#### [Required action]
What is needed is a word-for-word copy of all the entries, minus the pictures.

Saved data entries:
◇ ◇ ◇
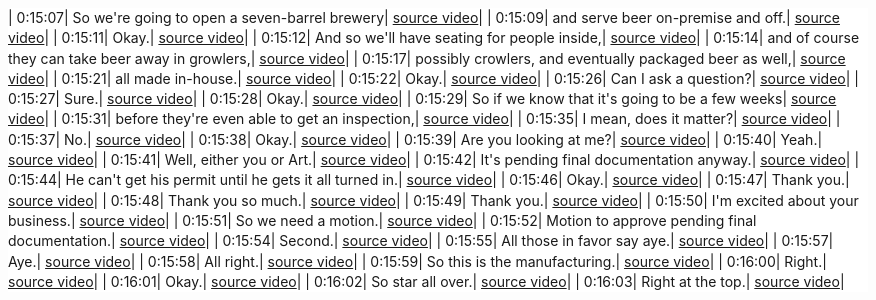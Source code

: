 | 0:15:07| So we're going to open a seven-barrel brewery| [source video](https://archive.org/details/BeerBrdR293180327?start=907)|
| 0:15:09| and serve beer on-premise and off.| [source video](https://archive.org/details/BeerBrdR293180327?start=909)|
| 0:15:11| Okay.| [source video](https://archive.org/details/BeerBrdR293180327?start=911)|
| 0:15:12| And so we'll have seating for people inside,| [source video](https://archive.org/details/BeerBrdR293180327?start=912)|
| 0:15:14| and of course they can take beer away in growlers,| [source video](https://archive.org/details/BeerBrdR293180327?start=914)|
| 0:15:17| possibly crowlers, and eventually packaged beer as well,| [source video](https://archive.org/details/BeerBrdR293180327?start=917)|
| 0:15:21| all made in-house.| [source video](https://archive.org/details/BeerBrdR293180327?start=921)|
| 0:15:22| Okay.| [source video](https://archive.org/details/BeerBrdR293180327?start=922)|
| 0:15:26| Can I ask a question?| [source video](https://archive.org/details/BeerBrdR293180327?start=926)|
| 0:15:27| Sure.| [source video](https://archive.org/details/BeerBrdR293180327?start=927)|
| 0:15:28| Okay.| [source video](https://archive.org/details/BeerBrdR293180327?start=928)|
| 0:15:29| So if we know that it's going to be a few weeks| [source video](https://archive.org/details/BeerBrdR293180327?start=929)|
| 0:15:31| before they're even able to get an inspection,| [source video](https://archive.org/details/BeerBrdR293180327?start=931)|
| 0:15:35| I mean, does it matter?| [source video](https://archive.org/details/BeerBrdR293180327?start=935)|
| 0:15:37| No.| [source video](https://archive.org/details/BeerBrdR293180327?start=937)|
| 0:15:38| Okay.| [source video](https://archive.org/details/BeerBrdR293180327?start=938)|
| 0:15:39| Are you looking at me?| [source video](https://archive.org/details/BeerBrdR293180327?start=939)|
| 0:15:40| Yeah.| [source video](https://archive.org/details/BeerBrdR293180327?start=940)|
| 0:15:41| Well, either you or Art.| [source video](https://archive.org/details/BeerBrdR293180327?start=941)|
| 0:15:42| It's pending final documentation anyway.| [source video](https://archive.org/details/BeerBrdR293180327?start=942)|
| 0:15:44| He can't get his permit until he gets it all turned in.| [source video](https://archive.org/details/BeerBrdR293180327?start=944)|
| 0:15:46| Okay.| [source video](https://archive.org/details/BeerBrdR293180327?start=946)|
| 0:15:47| Thank you.| [source video](https://archive.org/details/BeerBrdR293180327?start=947)|
| 0:15:48| Thank you so much.| [source video](https://archive.org/details/BeerBrdR293180327?start=948)|
| 0:15:49| Thank you.| [source video](https://archive.org/details/BeerBrdR293180327?start=949)|
| 0:15:50| I'm excited about your business.| [source video](https://archive.org/details/BeerBrdR293180327?start=950)|
| 0:15:51| So we need a motion.| [source video](https://archive.org/details/BeerBrdR293180327?start=951)|
| 0:15:52| Motion to approve pending final documentation.| [source video](https://archive.org/details/BeerBrdR293180327?start=952)|
| 0:15:54| Second.| [source video](https://archive.org/details/BeerBrdR293180327?start=954)|
| 0:15:55| All those in favor say aye.| [source video](https://archive.org/details/BeerBrdR293180327?start=955)|
| 0:15:57| Aye.| [source video](https://archive.org/details/BeerBrdR293180327?start=957)|
| 0:15:58| All right.| [source video](https://archive.org/details/BeerBrdR293180327?start=958)|
| 0:15:59| So this is the manufacturing.| [source video](https://archive.org/details/BeerBrdR293180327?start=959)|
| 0:16:00| Right.| [source video](https://archive.org/details/BeerBrdR293180327?start=960)|
| 0:16:01| Okay.| [source video](https://archive.org/details/BeerBrdR293180327?start=961)|
| 0:16:02| So star all over.| [source video](https://archive.org/details/BeerBrdR293180327?start=962)|
| 0:16:03| Right at the top.| [source video](https://archive.org/details/BeerBrdR293180327?start=963)|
◇ ◇ ◇
#### [Solution for this problem]
Source code

: | 0:15:07| So we're going to open a seven-barrel brewery| [source video](https://archive.org/details/BeerBrdR293180327?start=907)|
| 0:15:09| and serve beer on-premise and off.| [source video](https://archive.org/details/BeerBrdR293180327?start=909)|
| 0:15:11| Okay.| [source video](https://archive.org/details/BeerBrdR293180327?start=911)|
| 0:15:12| And so we'll have seating for people inside,| [source video](https://archive.org/details/BeerBrdR293180327?start=912)|
| 0:15:14| and of course they can take beer away in growlers,| [source video](https://archive.org/details/BeerBrdR293180327?start=914)|
| 0:15:17| possibly crowlers, and eventually packaged beer as well,| [source video](https://archive.org/details/BeerBrdR293180327?start=917)|
| 0:15:21| all made in-house.| [source video](https://archive.org/details/BeerBrdR293180327?start=921)|
| 0:15:22| Okay.| [source video](https://archive.org/details/BeerBrdR293180327?start=922)|
| 0:15:26| Can I ask a question?| [source video](https://archive.org/details/BeerBrdR293180327?start=926)|
| 0:15:27| Sure.| [source video](https://archive.org/details/BeerBrdR293180327?start=927)|
| 0:15:28| Okay.| [source video](https://archive.org/details/BeerBrdR293180327?start=928)|
| 0:15:29| So if we know that it's going to be a few weeks| [source video](https://archive.org/details/BeerBrdR293180327?start=929)|
| 0:15:31| before they're even able to get an inspection,| [source video](https://archive.org/details/BeerBrdR293180327?start=931)|
| 0:15:35| I mean, does it matter?| [source video](https://archive.org/details/BeerBrdR293180327?start=935)|
| 0:15:37| No.| [source video](https://archive.org/details/BeerBrdR293180327?start=937)|
| 0:15:38| Okay.| [source video](https://archive.org/details/BeerBrdR293180327?start=938)|
| 0:15:39| Are you looking at me?| [source video](https://archive.org/details/BeerBrdR293180327?start=939)|
| 0:15:40| Yeah.| [source video](https://archive.org/details/BeerBrdR293180327?start=940)|
| 0:15:41| Well, either you or Art.| [source video](https://archive.org/details/BeerBrdR293180327?start=941)|
| 0:15:42| It's pending final documentation anyway.| [source video](https://archive.org/details/BeerBrdR293180327?start=942)|
| 0:15:44| He can't get his permit until he gets it all turned in.| [source video](https://archive.org/details/BeerBrdR293180327?start=944)|
| 0:15:46| Okay.| [source video](https://archive.org/details/BeerBrdR293180327?start=946)|
| 0:15:47| Thank you.| [source video](https://archive.org/details/BeerBrdR293180327?start=947)|
| 0:15:48| Thank you so much.| [source video](https://archive.org/details/BeerBrdR293180327?start=948)|
| 0:15:49| Thank you.| [source video](https://archive.org/details/BeerBrdR293180327?start=949)|
| 0:15:50| I'm excited about your business.| [source video](https://archive.org/details/BeerBrdR293180327?start=950)|
| 0:15:51| So we need a motion.| [source video](https://archive.org/details/BeerBrdR293180327?start=951)|
| 0:15:52| Motion to approve pending final documentation.| [source video](https://archive.org/details/BeerBrdR293180327?start=952)|
| 0:15:54| Second.| [source video](https://archive.org/details/BeerBrdR293180327?start=954)|
| 0:15:55| All those in favor say aye.| [source video](https://archive.org/details/BeerBrdR293180327?start=955)|
| 0:15:57| Aye.| [source video](https://archive.org/details/BeerBrdR293180327?start=957)|
| 0:15:58| All right.| [source video](https://archive.org/details/BeerBrdR293180327?start=958)|
| 0:15:59| So this is the manufacturing.| [source video](https://archive.org/details/BeerBrdR293180327?start=959)|
| 0:16:00| Right.| [source video](https://archive.org/details/BeerBrdR293180327?start=960)|
| 0:16:01| Okay.| [source video](https://archive.org/details/BeerBrdR293180327?start=961)|
| 0:16:02| So star all over.| [source video](https://archive.org/details/BeerBrdR293180327?start=962)|
| 0:16:03| Right at the top.| [source video](https://archive.org/details/BeerBrdR293180327?start=963)|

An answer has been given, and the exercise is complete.